近年では、台風や大雨のたびに全国各地で都市型水害が発生するようになっています。都市型水害とは、土が露出していない都市部では雨水が地中にしみ込まないため、浸水などの被害が想定以上に拡大することをいいます。この「都市には土がない」という状況は、防災対策にも影響を及ぼしています。通常、ビルや住宅において水害を防ぐには、開口部に土のうを積み上げるのが良いとされています。しかし都市部では土のうに詰めるべき土が確保しにくいため、十分な対策がとれないのです。
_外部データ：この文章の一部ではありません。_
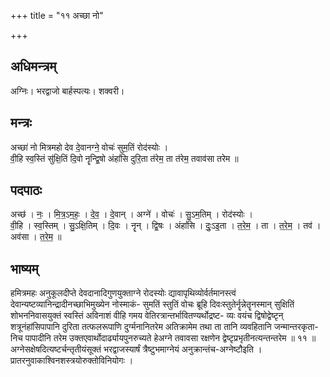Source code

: +++
title = "११ अच्छा नो"

+++
## अधिमन्त्रम्
अग्निः। भरद्वाजो बार्हस्पत्यः। शक्वरी।

## मन्त्रः
अच्छा॑ नो मित्रमहो देव दे॒वानग्ने॒ वोचः॑ सुम॒तिं रोद॑स्योः ।  
वी॒हि स्व॒स्तिं सु॑क्षि॒तिं दि॒वो नॄन्द्वि॒षो अंहां॑सि दुरि॒ता त॑रेम॒ ता त॑रेम॒ तवाव॑सा तरेम ॥

## पदपाठः
अच्छ॑ । नः॒ । मि॒त्र॒ऽम॒हः॒ । दे॒व॒ । दे॒वान् । अग्ने॑ । वोचः॑ । सु॒ऽम॒तिम् । रोद॑स्योः ।  
वी॒हि । स्व॒स्तिम् । सु॒ऽक्षि॒तिम् । दि॒वः । नॄन् । द्वि॒षः । अंहां॑सि । दुः॒ऽइ॒ता । त॒रे॒म॒ । ता । त॒रे॒म॒ । तव॑ । अव॑सा । त॒रे॒म॒ ॥

## भाष्यम्
हमित्रमहः अनुकूलदीप्ते देवदानादिगुणयुक्ताग्ने रोदस्योः द्यावापृथिव्योर्वर्तमानस्त्वं देवान्यष्टव्यानिन्द्रादीनच्छाभिमुख्येन नोस्माकं- सुमतिं स्तुतिं वोचः ब्रूहि दिवःस्तुतेर्नॄन्नेतॄनस्मान् सुक्षितिं शोभननिवासयुक्तं स्वस्तिं अविनाशं वीहि गमय वेतिरत्रान्तर्भावितण्यर्थोद्रष्ट- व्यः वयंच द्विषोद्वेष्टृन् शत्रूनंहांसिपापानि दुरिता तत्फलरूपाणि दुर्ग्मनानितरेम अतिक्रामेम तथा ता तानि व्यवहितानि जन्मान्तरकृता- निच पापादीनि तरेम उक्तएवार्थोदार्ढ्यायपुनरुच्यते हेअग्ने तवावसा रक्षणेन द्वेष्टृप्रभृतीनत्यन्तन्तरेम ॥ ११ ॥अग्नेसक्षेषदित्यष्टर्चन्तृतीयंसूक्तं भरद्वाजस्यार्षं त्रैष्टुभमाग्नेयं अनुक्रान्तंच-अग्नेष्टौइति । प्रातरनुवाकाश्विनशस्त्रयोरुक्तोविनियोगः ।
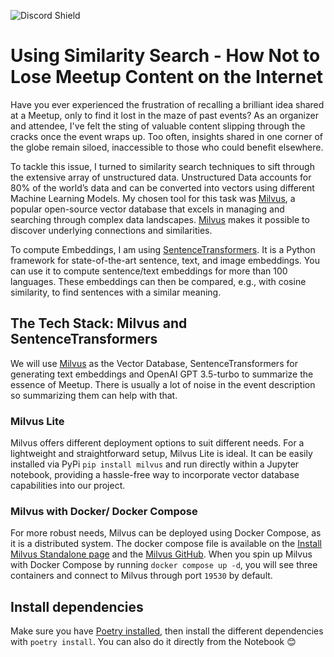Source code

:![Discord Shield](https://discordapp.com/api/guilds/1160323594396635310/widget.png?style=shield)


# Using Similarity Search - How Not to Lose Meetup Content on the Internet

Have you ever experienced the frustration of recalling a brilliant idea shared at a Meetup, only to find it lost in the maze of past events? As an organizer and attendee, I've felt the sting of valuable content slipping through the cracks once the event wraps up. Too often, insights shared in one corner of the globe remain siloed, inaccessible to those who could benefit elsewhere.

To tackle this issue, I turned to similarity search techniques to sift through the extensive array of unstructured data. Unstructured Data accounts for 80% of the world’s data and can be converted into vectors using different Machine Learning Models. My chosen tool for this task was [Milvus](https://github.com/milvus-io/milvus), a popular open-source vector database that excels in managing and searching through complex data landscapes. [Milvus](https://github.com/milvus-io/milvus) makes it possible to discover underlying connections and similarities.

To compute Embeddings, I am using [SentenceTransformers](https://github.com/UKPLab/sentence-transformers). It is a Python framework for state-of-the-art sentence, text, and image embeddings. You can use it to compute sentence/text embeddings for more than 100 languages. These embeddings can then be compared, e.g., with cosine similarity, to find sentences with a similar meaning.


## The Tech Stack: Milvus and SentenceTransformers
We will use [Milvus](https://github.com/milvus-io/milvus) as the Vector Database, SentenceTransformers for generating text embeddings and OpenAI GPT 3.5-turbo to summarize the essence of Meetup. There is usually a lot of noise in the event description so summarizing them can help with that. 


### Milvus Lite
Milvus offers different deployment options to suit different needs. For a lightweight and straightforward setup, Milvus Lite is ideal. It can be easily installed via PyPi `pip install milvus` and run directly within a Jupyter notebook, providing a hassle-free way to incorporate vector database capabilities into our project.

### Milvus with Docker/ Docker Compose
For more robust needs, Milvus can be deployed using Docker Compose, as it is a distributed system. 
The docker compose file is available on the [Install Milvus Standalone page](https://milvus.io/docs/install_standalone-docker-compose.md) and the [Milvus GitHub]([Milvus](https://github.com/milvus-io/milvus)). When you spin up Milvus with Docker Compose by running `docker compose up -d`, you will see three containers and connect to Milvus through port `19530` by default.

## Install dependencies

Make sure you have [Poetry installed](https://python-poetry.org/docs/#installing-with-pipx), then install the different dependencies with `poetry install`. 
You can also do it directly from the Notebook 😊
こんな時に便利なのが、吸水土のうです。吸水土のうは、水を吸収すると膨張する特殊な樹脂を袋詰めにした土のうです。水を張った桶や浴槽などに浸けると、わずか数分で50〜80倍程度に膨れ上がり、重くて堅固な土のうになります。これをブロックのように積み上げることで、雨水等の侵入を防ぐことができます。吸水土のうにはさまざまな種類があり、サイズも乾燥時250g(吸水時約15kg)ぐらいから400g(同約20kg)まであります。価格は400gのもので1枚1,000〜1,200円程度です。真水だけでなく、海水で膨らませることのできるタイプも出回っています。吸水土のうは個人住宅はもとより、路面店・ビル・駐車場・地下街などにおいて常備しておくと水害発生時に非常に役に立ちます。天日で乾燥すれば数回再利用できるので経済的ですし、使用後は燃えるゴミとして廃棄することができます。